Le site de plongée se trouvait près de Baie-Comeau, sur la côte nord du fleuve Saint-Laurent.
En fait, c’était plutôt une mer. L’eau est salée sur une très grande étendue. Dans la baie Saint-Pancrace, près de Baie-Comeau. Le plan d’eau est le fleuve Saint-Laurent.
J’évoque souvent l’idée que l’humain n’est pas fait pour être submergé dans l’eau. Celui qui s’y risque dans les profondeurs ne peut y rester très longtemps. Le plongeur ne voit pas bien. Il a besoin d’un masque pour ajuster sa vision.
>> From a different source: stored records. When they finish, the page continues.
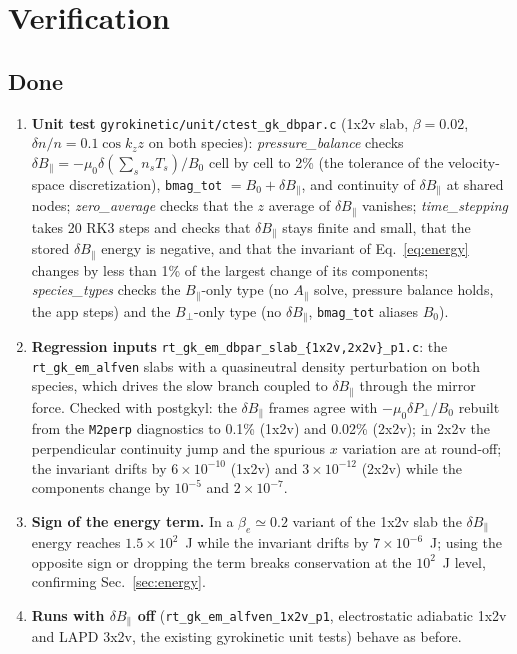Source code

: \documentclass[11pt, letterpaper]{article}
\newcommand{\dBpar}{\delta B_\parallel}
\newcommand{\Apar}{A_\parallel}
\newcommand{\code}[1]{\texttt{#1}}
\begin{document}
\section{Verification}
\label{sec:verif}
\subsection{Done}
\begin{enumerate}
  \item \textbf{Unit test} \code{gyrokinetic/unit/ctest\_gk\_dbpar.c} (1x2v slab, $\beta=0.02$,
  $\delta n/n = 0.1\cos k_zz$ on both species):
  \emph{pressure\_balance} checks $\dBpar = -\mu_0\delta(\sum_s n_sT_s)/B_0$ cell by cell to 2\%
  (the tolerance of the velocity-space discretization), \code{bmag\_tot} $=B_0+\dBpar$, and
  continuity of $\dBpar$ at shared nodes; \emph{zero\_average} checks that the $z$ average of
  $\dBpar$ vanishes; \emph{time\_stepping} takes 20 RK3 steps and checks that $\dBpar$ stays
  finite and small, that the stored $\dBpar$ energy is negative, and that the invariant of
  Eq.~\eqref{eq:energy} changes by less than 1\% of the largest change of its components;
  \emph{species\_types} checks the $B_\parallel$-only type (no $\Apar$ solve, pressure balance
  holds, the app steps) and the $B_\perp$-only type (no $\dBpar$, \code{bmag\_tot} aliases
  $B_0$).
  \item \textbf{Regression inputs} \code{rt\_gk\_em\_dbpar\_slab\_\{1x2v,2x2v\}\_p1.c}: the
  \code{rt\_gk\_em\_alfven} slabs with a quasineutral density perturbation on both species, which
  drives the slow branch coupled to $\dBpar$ through the mirror force. Checked with postgkyl: the
  $\dBpar$ frames agree with $-\mu_0\delta P_\perp/B_0$ rebuilt from the \code{M2perp}
  diagnostics to 0.1\% (1x2v) and 0.02\% (2x2v); in 2x2v the perpendicular continuity jump and
  the spurious $x$ variation are at round-off; the invariant drifts by $6\times10^{-10}$ (1x2v)
  and $3\times10^{-12}$ (2x2v) while the components change by $10^{-5}$ and $2\times10^{-7}$.
  \item \textbf{Sign of the energy term.} In a $\beta_e\simeq0.2$ variant of the 1x2v slab the
  $\dBpar$ energy reaches $1.5\times10^2$~J while the invariant drifts by $7\times10^{-6}$~J;
  using the opposite sign or dropping the term breaks conservation at the $10^2$~J level,
  confirming Sec.~\ref{sec:energy}.
  \item \textbf{Runs with $\dBpar$ off} (\code{rt\_gk\_em\_alfven\_1x2v\_p1}, electrostatic
  adiabatic 1x2v and LAPD 3x2v, the existing gyrokinetic unit tests) behave as before.
\end{enumerate}
\end{document}
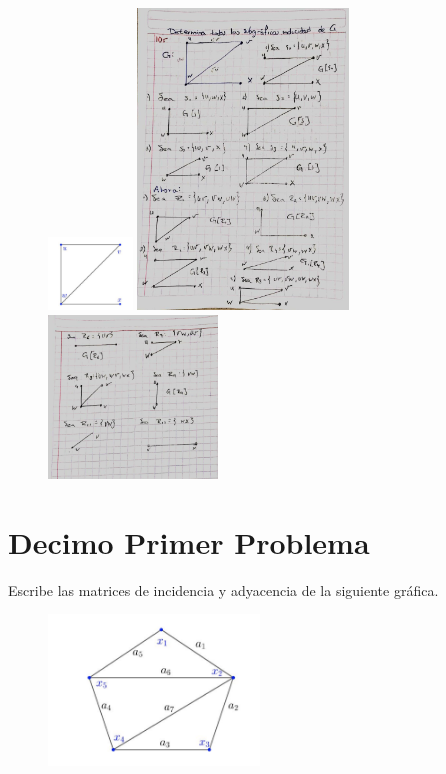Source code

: \documentclass[journal,12pt,onecolumn]{IEEEtran}                %
\theoremstyle{break}                                            %
\begin{document}
        \begin{figure}[h]
            \includegraphics[width=0.2\textwidth]{101}
            \includegraphics[width=0.5\textwidth]{102}
            \includegraphics[width=0.4\textwidth]{103}
        \end{figure}

    \clearpage
    \section*{Decimo Primer Problema}

        Escribe las matrices de incidencia y adyacencia de la siguiente gráfica.
        \begin{figure}[h]
            \includegraphics[width=0.5\textwidth]{11}
        \end{figure}
\end{document}
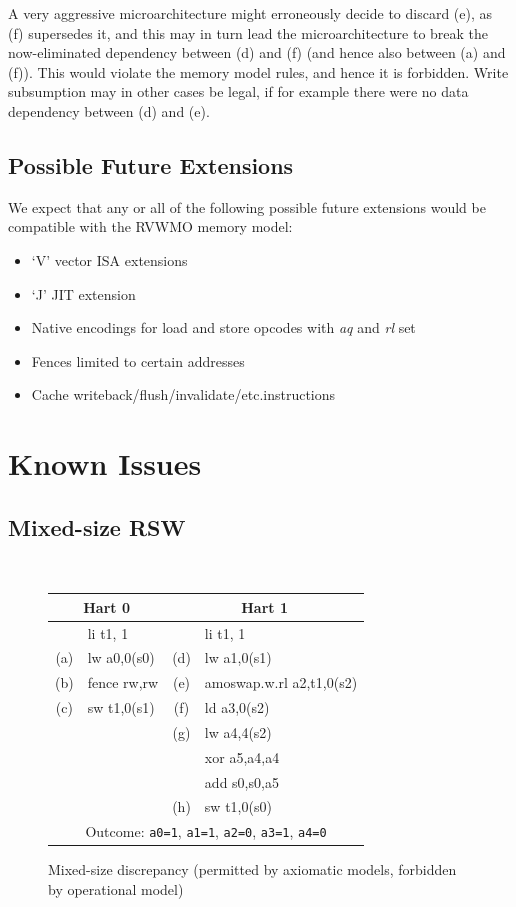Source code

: A very aggressive microarchitecture might erroneously decide to discard (e), as (f) supersedes it, and this may in turn lead the microarchitecture to break the now-eliminated dependency between (d) and (f) (and hence also between (a) and (f)).
This would violate the memory model rules, and hence it is forbidden.
Write subsumption may in other cases be legal, if for example there were no data dependency between (d) and (e).

\subsection{Possible Future Extensions}

We expect that any or all of the following possible future extensions would be compatible with the RVWMO memory model:

\begin{itemize}
  \item `V' vector ISA extensions
  \item `J' JIT extension
  \item Native encodings for load and store opcodes with {\em aq} and {\em rl} set
  \item Fences limited to certain addresses
  \item Cache writeback/flush/invalidate/etc.\@ instructions
\end{itemize}

\section{Known Issues}
\label{sec:memory:discrepancies}

\subsection{Mixed-size RSW}
\label{sec:memory:discrepancies:mixedrsw}

\begin{figure}[h!]
  \centering\small
  {\tt
    \begin{tabular}{cl||cl}
    \multicolumn{2}{c}{Hart 0} & \multicolumn{2}{c}{Hart 1} \\
    \hline
          & li t1, 1    &     & li t1, 1    \\
      (a) & lw a0,0(s0) & (d) & lw a1,0(s1) \\
      (b) & fence rw,rw & (e) & amoswap.w.rl a2,t1,0(s2) \\
      (c) & sw t1,0(s1) & (f) & ld a3,0(s2) \\
          &             & (g) & lw a4,4(s2) \\
          &             &     & xor a5,a4,a4  \\
          &             &     & add s0,s0,a5  \\
          &             & (h) & sw t1,0(s0)   \\
      \hline
      \multicolumn{4}{c}{Outcome: {\tt a0=1}, {\tt a1=1}, {\tt a2=0}, {\tt a3=1}, {\tt a4=0}}
    \end{tabular}
  }
  \caption{Mixed-size discrepancy (permitted by axiomatic models, forbidden by operational model)}
  \label{fig:litmus:discrepancy:rsw1}
\end{figure}

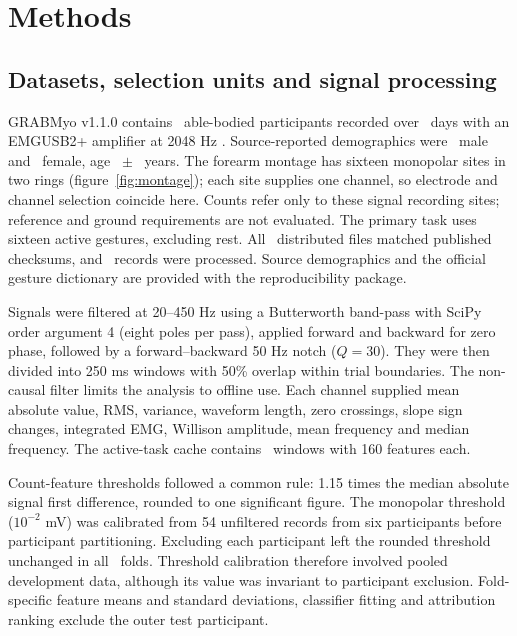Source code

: \section{Methods}
\subsection{Datasets, selection units and signal processing}
GRABMyo v1.1.0 contains \GRABMyoParticipants\ able-bodied participants recorded over \GRABMyoSessions\ days with an EMGUSB2+ amplifier at 2048 Hz \citep{pradhan2022multiday,jiang2024grabmyo}. Source-reported demographics were \GRABMyoMale\ male and \GRABMyoFemale\ female, age \GRABMyoAgeMean\ $\pm$ \GRABMyoAgeSD\ years. The forearm montage has sixteen monopolar sites in two rings (figure~\ref{fig:montage}); each site supplies one channel, so electrode and channel selection coincide here. Counts refer only to these signal recording sites; reference and ground requirements are not evaluated. The primary task uses sixteen active gestures, excluding rest. All \GRABMyoFilesVerified\ distributed files matched published checksums, and \GRABMyoRecords\ records were processed. Source demographics and the official gesture dictionary are provided with the reproducibility package.

Signals were filtered at 20--450 Hz using a Butterworth band-pass with SciPy order argument 4 (eight poles per pass), applied forward and backward for zero phase, followed by a forward--backward 50 Hz notch ($Q=30$). They were then divided into 250 ms windows with 50\% overlap within trial boundaries. The non-causal filter limits the analysis to offline use. Each channel supplied mean absolute value, RMS, variance, waveform length, zero crossings, slope sign changes, integrated EMG, Willison amplitude, mean frequency and median frequency. The active-task cache contains \GRABMyoActiveWindows\ windows with 160 features each.

Count-feature thresholds followed a common rule: 1.15 times the median absolute signal first difference, rounded to one significant figure. The monopolar threshold ($10^{-2}$ mV) was calibrated from 54 unfiltered records from six participants before participant partitioning. Excluding each participant left the rounded threshold unchanged in all \LOOMonoFolds\ folds. Threshold calibration therefore involved pooled development data, although its value was invariant to participant exclusion. Fold-specific feature means and standard deviations, classifier fitting and attribution ranking exclude the outer test participant.


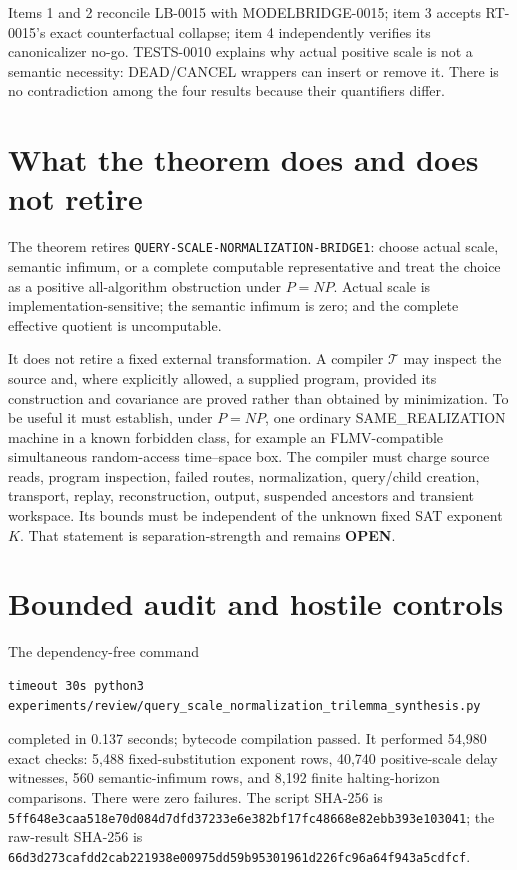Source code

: \documentclass[11pt]{article}
\newcommand{\OPEN}{\textbf{OPEN}}
\begin{document}
Items 1 and 2 reconcile LB-0015 with MODELBRIDGE-0015; item 3 accepts
RT-0015's exact counterfactual collapse; item 4 independently verifies its
canonicalizer no-go.  TESTS-0010 explains why actual positive scale is not a
semantic necessity: DEAD/CANCEL wrappers can insert or remove it.  There is
no contradiction among the four results because their quantifiers differ.

\section{What the theorem does and does not retire}

The theorem retires \texttt{QUERY-SCALE-NORMALIZATION-BRIDGE1}: choose actual
scale, semantic infimum, or a complete computable representative and treat
the choice as a positive all-algorithm obstruction under $P=NP$.  Actual
scale is implementation-sensitive; the semantic infimum is zero; and the
complete effective quotient is uncomputable.

It does not retire a fixed external transformation.  A compiler
$\mathcal T$ may inspect the source and, where explicitly allowed, a supplied
program, provided its construction and covariance are proved rather than
obtained by minimization.  To be useful it must establish, under $P=NP$, one
ordinary SAME\_REALIZATION machine in a known forbidden class, for example
an FLMV-compatible simultaneous random-access time--space box.  The compiler
must charge source reads, program inspection, failed routes, normalization,
query/child creation, transport, replay, reconstruction, output, suspended
ancestors and transient workspace.  Its bounds must be independent of the
unknown fixed SAT exponent $K$.  That statement is separation-strength and
remains \OPEN.

\section{Bounded audit and hostile controls}

The dependency-free command
\begin{verbatim}
timeout 30s python3 experiments/review/query_scale_normalization_trilemma_synthesis.py
\end{verbatim}
completed in 0.137 seconds; bytecode compilation passed.  It performed
54,980 exact checks: 5,488 fixed-substitution exponent rows, 40,740
positive-scale delay witnesses, 560 semantic-infimum rows, and 8,192 finite
halting-horizon comparisons.  There were zero failures.  The script SHA-256
is
\nolinkurl{5ff648e3caa518e70d084d7dfd37233e6e382bf17fc48668e82ebb393e103041};
the raw-result SHA-256 is
\nolinkurl{66d3d273cafdd2cab221938e00975dd59b95301961d226fc96a64f943a5cdfcf}.
\end{document}
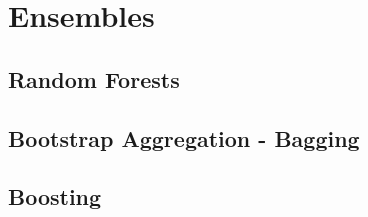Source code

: \section{Ensembles}

\subsection{Random Forests}

\subsection{Bootstrap Aggregation - Bagging}

\subsection{Boosting}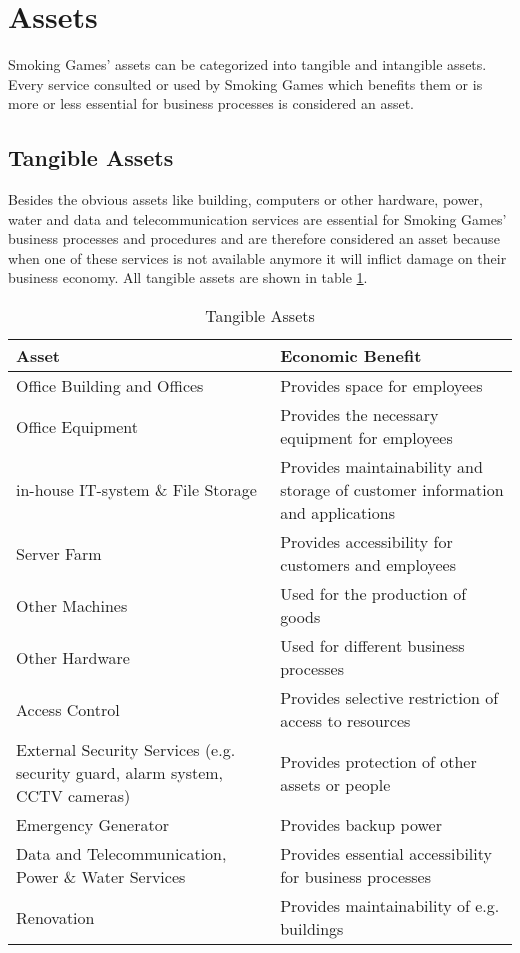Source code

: \newpage
\section{Assets}
Smoking Games' assets can be categorized into tangible and intangible assets. Every service consulted or used by Smoking Games which benefits them or is more or less essential for business processes is considered an asset.
\subsection{Tangible Assets}
Besides the obvious assets like building, computers or other hardware, power, water and data and telecommunication services are essential for Smoking Games' business processes and procedures and are therefore considered an asset because when one of these services is not available anymore it will inflict damage on their business economy. All tangible assets are shown in table \ref{tab:TangibleAssets}.
\begin{table}[h]
	\centering
	\begin{tabular}{l | l}
		\textbf{Asset} & \textbf{Economic Benefit}\\\hline\hline
		\parbox[t]{6cm}{Office Building and Offices} & \parbox[t]{6cm}{Provides space for employees}\\\hline
		\parbox[t]{6cm}{Office Equipment} & \parbox[t]{6cm}{Provides the necessary equipment for employees}\\\hline
		\parbox[t]{6cm}{in-house IT-system \& File Storage} & \parbox[t]{6cm}{Provides maintainability and storage of customer information and applications}\\\hline
		\parbox[t]{6cm}{Server Farm} & \parbox[t]{6cm}{Provides accessibility for customers and employees}\\\hline
		\parbox[t]{6cm}{Other Machines} & \parbox[t]{6cm}{Used for the production of goods}\\\hline
		\parbox[t]{6cm}{Other Hardware} & \parbox[t]{6cm}{Used for different business processes}\\\hline
		\parbox[t]{6cm}{Access Control} & \parbox[t]{6cm}{Provides selective restriction of access to resources}\\\hline
		\parbox[t]{6cm}{External Security Services (e.g. security guard, alarm system, CCTV cameras)} & \parbox[t]{6cm}{Provides protection of other assets or people}\\\hline
		\parbox[t]{6cm}{Emergency Generator} & \parbox[t]{6cm}{Provides backup power}\\\hline
		\parbox[t]{6cm}{Data and Telecommunication, Power \& Water Services} & \parbox[t]{6cm}{Provides essential accessibility for business processes}\\\hline
		\parbox[t]{6cm}{Renovation} & \parbox[t]{6cm}{Provides maintainability of e.g. buildings}\\
	\end{tabular}
	\caption{Tangible Assets}\label{tab:TangibleAssets}
\end{table}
Il ne peut entendre la musique ni chanter. C’est souvent mieux ainsi. Il peut communiquer par le LSQ (langage des sourds et muets du Québec). Il ne se déplace pas facilement. Ses palmes sont indispensables pour avancer subtilement. Impossible pour lui d’accomplir le premier acte du bébé naissant : il ne peut pas respirer.
Le froid s’intensifie en profondeur. Nos combinaisons isothermiques sèches ou mouillées s’aplatissent avec la pression ce qui diminue l’isolation. Le froid refroidi systématiquement notre corps à 37°C dans des eaux à 2°C.
Dès ma plus jeune enfance, je m’efforçais de demeurer sous l’eau le plus longtemps possible. La découverte de la plongée autonome, avec bouteille d’air, m’a conquis immédiatement. Notre corps n’a pas encore développé de branchies. Quoique mes multiples otites des dernières années me laissaient prédire un début de transformation darwinienne. À force de vivre sous l’eau, j’aurais bien aimé devenir amphibien. Peut-être dans mille générations.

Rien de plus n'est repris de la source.